-- Task --
Write out, word for word, every line in the data below from the one containing "- [[go]] https://en.wikipedia.org/wiki/H2g2" to the one containing "- 2022/07/17 メニューにコマンドを追加", both of them included.
Data supplied section start
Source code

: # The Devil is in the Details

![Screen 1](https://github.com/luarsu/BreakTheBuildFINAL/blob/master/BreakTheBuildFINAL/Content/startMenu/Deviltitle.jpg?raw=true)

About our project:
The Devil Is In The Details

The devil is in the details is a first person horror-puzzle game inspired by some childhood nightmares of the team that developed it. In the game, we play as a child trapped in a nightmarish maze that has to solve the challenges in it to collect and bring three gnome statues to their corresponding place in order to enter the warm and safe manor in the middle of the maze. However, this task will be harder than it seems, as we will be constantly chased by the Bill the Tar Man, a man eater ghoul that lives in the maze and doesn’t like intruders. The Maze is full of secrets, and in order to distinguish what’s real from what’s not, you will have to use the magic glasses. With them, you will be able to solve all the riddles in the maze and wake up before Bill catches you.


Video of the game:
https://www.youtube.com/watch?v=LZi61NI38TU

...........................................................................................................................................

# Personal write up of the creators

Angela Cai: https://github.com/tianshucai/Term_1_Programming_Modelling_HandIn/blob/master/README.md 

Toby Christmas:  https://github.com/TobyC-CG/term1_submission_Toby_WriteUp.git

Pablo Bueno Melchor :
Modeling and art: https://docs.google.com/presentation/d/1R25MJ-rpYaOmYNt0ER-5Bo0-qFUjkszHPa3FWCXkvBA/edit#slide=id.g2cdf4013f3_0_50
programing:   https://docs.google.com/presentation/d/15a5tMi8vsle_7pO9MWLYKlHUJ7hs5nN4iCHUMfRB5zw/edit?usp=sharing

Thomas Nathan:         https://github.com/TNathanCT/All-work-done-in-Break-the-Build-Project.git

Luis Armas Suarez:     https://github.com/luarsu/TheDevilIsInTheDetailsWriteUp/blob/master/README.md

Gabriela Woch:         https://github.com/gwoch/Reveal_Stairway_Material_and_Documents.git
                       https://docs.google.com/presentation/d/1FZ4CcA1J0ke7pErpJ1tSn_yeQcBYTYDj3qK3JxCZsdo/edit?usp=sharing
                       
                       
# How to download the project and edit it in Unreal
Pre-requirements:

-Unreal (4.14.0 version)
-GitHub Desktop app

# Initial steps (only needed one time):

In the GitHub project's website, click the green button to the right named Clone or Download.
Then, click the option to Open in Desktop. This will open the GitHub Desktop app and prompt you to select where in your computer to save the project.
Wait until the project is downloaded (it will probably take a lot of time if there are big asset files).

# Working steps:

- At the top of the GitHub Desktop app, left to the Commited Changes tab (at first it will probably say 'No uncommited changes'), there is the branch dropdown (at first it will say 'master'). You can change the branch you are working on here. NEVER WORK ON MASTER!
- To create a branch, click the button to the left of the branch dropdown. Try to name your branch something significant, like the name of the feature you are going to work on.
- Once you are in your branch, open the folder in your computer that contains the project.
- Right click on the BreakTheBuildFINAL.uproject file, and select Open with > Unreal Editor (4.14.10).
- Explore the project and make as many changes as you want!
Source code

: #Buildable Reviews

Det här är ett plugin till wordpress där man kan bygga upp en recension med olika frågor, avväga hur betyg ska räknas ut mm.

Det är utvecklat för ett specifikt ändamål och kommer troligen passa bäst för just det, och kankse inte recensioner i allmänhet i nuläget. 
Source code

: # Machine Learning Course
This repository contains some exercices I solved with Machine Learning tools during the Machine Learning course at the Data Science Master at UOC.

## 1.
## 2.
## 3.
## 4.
Data supplied section end
Data supplied section start
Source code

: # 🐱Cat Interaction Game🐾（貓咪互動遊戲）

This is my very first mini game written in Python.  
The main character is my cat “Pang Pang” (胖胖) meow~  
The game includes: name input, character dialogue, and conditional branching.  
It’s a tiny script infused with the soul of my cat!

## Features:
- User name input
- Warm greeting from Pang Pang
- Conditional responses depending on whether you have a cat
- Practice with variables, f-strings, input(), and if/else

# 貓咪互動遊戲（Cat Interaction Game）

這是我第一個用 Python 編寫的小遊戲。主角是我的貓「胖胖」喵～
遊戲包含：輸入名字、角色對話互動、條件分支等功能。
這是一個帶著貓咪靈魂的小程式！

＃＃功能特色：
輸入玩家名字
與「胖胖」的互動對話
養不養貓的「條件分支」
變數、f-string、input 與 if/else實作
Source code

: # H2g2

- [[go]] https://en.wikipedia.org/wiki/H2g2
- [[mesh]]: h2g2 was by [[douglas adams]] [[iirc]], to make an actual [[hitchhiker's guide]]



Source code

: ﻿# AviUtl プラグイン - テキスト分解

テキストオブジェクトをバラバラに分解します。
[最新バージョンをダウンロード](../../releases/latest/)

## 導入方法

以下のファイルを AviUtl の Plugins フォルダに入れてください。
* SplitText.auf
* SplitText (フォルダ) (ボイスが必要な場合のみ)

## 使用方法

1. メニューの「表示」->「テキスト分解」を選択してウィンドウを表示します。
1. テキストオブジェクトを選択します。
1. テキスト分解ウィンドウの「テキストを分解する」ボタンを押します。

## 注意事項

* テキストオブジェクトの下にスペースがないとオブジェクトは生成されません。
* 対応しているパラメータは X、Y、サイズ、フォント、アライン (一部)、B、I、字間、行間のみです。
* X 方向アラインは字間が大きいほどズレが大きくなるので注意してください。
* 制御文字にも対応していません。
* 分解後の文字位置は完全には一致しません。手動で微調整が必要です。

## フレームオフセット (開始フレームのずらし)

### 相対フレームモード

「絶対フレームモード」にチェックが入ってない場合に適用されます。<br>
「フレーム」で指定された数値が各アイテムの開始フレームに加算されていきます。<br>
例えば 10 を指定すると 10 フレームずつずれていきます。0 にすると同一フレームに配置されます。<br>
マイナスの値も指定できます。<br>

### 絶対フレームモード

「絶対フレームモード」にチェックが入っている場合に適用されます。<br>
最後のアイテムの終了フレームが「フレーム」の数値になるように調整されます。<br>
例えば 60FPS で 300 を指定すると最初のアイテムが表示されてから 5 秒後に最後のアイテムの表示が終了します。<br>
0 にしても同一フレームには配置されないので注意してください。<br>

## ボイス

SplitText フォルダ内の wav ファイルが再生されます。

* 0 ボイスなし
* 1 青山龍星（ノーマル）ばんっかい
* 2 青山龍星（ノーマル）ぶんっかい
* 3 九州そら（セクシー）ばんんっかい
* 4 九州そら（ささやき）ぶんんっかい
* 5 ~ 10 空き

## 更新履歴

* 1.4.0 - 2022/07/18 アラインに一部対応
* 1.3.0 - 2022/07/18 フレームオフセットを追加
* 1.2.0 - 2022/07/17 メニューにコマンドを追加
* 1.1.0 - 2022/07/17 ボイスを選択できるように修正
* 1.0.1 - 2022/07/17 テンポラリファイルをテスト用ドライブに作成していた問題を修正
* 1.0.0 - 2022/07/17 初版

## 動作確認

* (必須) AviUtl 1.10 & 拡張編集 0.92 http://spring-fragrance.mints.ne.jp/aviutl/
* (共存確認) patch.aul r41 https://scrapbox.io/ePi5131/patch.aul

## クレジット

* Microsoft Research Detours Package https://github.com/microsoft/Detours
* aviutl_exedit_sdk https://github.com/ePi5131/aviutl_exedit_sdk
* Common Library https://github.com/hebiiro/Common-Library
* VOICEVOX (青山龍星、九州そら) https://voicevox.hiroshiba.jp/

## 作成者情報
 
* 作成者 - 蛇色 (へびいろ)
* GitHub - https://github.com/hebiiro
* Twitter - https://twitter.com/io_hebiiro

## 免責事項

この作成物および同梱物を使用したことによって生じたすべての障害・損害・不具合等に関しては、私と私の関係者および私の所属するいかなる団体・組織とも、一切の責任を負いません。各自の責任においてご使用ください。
Data supplied section end
Data supplied section start
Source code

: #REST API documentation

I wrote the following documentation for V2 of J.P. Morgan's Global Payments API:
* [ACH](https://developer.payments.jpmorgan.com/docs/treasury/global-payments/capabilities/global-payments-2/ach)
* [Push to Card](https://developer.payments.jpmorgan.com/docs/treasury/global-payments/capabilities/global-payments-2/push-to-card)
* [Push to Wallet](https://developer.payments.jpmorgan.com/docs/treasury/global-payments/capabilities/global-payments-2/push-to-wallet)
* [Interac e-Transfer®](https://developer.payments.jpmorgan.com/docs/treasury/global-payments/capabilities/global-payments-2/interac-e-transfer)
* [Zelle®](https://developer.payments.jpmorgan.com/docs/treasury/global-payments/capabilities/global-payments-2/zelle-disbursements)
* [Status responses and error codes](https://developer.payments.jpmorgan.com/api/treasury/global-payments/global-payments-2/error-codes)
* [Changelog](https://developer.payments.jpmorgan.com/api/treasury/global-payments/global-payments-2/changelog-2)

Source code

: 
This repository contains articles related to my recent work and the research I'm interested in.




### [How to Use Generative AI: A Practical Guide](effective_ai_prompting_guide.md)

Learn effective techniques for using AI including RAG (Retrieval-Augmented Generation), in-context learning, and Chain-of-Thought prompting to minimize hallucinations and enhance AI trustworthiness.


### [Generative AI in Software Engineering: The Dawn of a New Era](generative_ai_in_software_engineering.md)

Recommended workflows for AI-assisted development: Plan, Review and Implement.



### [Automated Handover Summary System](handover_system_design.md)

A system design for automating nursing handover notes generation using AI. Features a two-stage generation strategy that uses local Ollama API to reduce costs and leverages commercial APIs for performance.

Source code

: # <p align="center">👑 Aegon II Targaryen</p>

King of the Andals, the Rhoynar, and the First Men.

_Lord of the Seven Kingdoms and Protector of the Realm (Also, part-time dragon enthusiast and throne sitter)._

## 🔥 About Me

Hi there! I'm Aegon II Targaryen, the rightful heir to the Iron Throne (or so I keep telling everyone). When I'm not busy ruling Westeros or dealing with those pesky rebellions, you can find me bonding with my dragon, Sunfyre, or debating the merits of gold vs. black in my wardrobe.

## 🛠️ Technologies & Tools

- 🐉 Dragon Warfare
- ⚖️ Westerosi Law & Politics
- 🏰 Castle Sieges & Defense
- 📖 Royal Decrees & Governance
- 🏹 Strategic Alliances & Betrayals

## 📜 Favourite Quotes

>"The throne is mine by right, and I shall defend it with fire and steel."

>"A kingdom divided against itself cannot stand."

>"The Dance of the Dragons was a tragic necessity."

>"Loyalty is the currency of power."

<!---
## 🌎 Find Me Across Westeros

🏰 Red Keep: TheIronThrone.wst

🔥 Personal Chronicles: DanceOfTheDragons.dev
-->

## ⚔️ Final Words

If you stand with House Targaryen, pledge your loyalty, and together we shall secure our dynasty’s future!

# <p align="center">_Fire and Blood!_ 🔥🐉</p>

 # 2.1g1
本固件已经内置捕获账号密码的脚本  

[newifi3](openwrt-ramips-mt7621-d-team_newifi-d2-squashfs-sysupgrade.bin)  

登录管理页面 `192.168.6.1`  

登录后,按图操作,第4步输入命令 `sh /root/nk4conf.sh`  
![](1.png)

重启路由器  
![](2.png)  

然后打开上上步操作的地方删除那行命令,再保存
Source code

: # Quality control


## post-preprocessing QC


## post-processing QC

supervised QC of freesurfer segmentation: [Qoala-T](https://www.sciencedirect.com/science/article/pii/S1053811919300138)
Data supplied section end
-- Result for this exercise --
- [[go]] https://en.wikipedia.org/wiki/H2g2
- [[mesh]]: h2g2 was by [[douglas adams]] [[iirc]], to make an actual [[hitchhiker's guide]]



Source code

: ﻿# AviUtl プラグイン - テキスト分解

テキストオブジェクトをバラバラに分解します。
[最新バージョンをダウンロード](../../releases/latest/)

## 導入方法

以下のファイルを AviUtl の Plugins フォルダに入れてください。
* SplitText.auf
* SplitText (フォルダ) (ボイスが必要な場合のみ)

## 使用方法

1. メニューの「表示」->「テキスト分解」を選択してウィンドウを表示します。
1. テキストオブジェクトを選択します。
1. テキスト分解ウィンドウの「テキストを分解する」ボタンを押します。

## 注意事項

* テキストオブジェクトの下にスペースがないとオブジェクトは生成されません。
* 対応しているパラメータは X、Y、サイズ、フォント、アライン (一部)、B、I、字間、行間のみです。
* X 方向アラインは字間が大きいほどズレが大きくなるので注意してください。
* 制御文字にも対応していません。
* 分解後の文字位置は完全には一致しません。手動で微調整が必要です。

## フレームオフセット (開始フレームのずらし)

### 相対フレームモード

「絶対フレームモード」にチェックが入ってない場合に適用されます。<br>
「フレーム」で指定された数値が各アイテムの開始フレームに加算されていきます。<br>
例えば 10 を指定すると 10 フレームずつずれていきます。0 にすると同一フレームに配置されます。<br>
マイナスの値も指定できます。<br>

### 絶対フレームモード

「絶対フレームモード」にチェックが入っている場合に適用されます。<br>
最後のアイテムの終了フレームが「フレーム」の数値になるように調整されます。<br>
例えば 60FPS で 300 を指定すると最初のアイテムが表示されてから 5 秒後に最後のアイテムの表示が終了します。<br>
0 にしても同一フレームには配置されないので注意してください。<br>

## ボイス

SplitText フォルダ内の wav ファイルが再生されます。

* 0 ボイスなし
* 1 青山龍星（ノーマル）ばんっかい
* 2 青山龍星（ノーマル）ぶんっかい
* 3 九州そら（セクシー）ばんんっかい
* 4 九州そら（ささやき）ぶんんっかい
* 5 ~ 10 空き

## 更新履歴

* 1.4.0 - 2022/07/18 アラインに一部対応
* 1.3.0 - 2022/07/18 フレームオフセットを追加
* 1.2.0 - 2022/07/17 メニューにコマンドを追加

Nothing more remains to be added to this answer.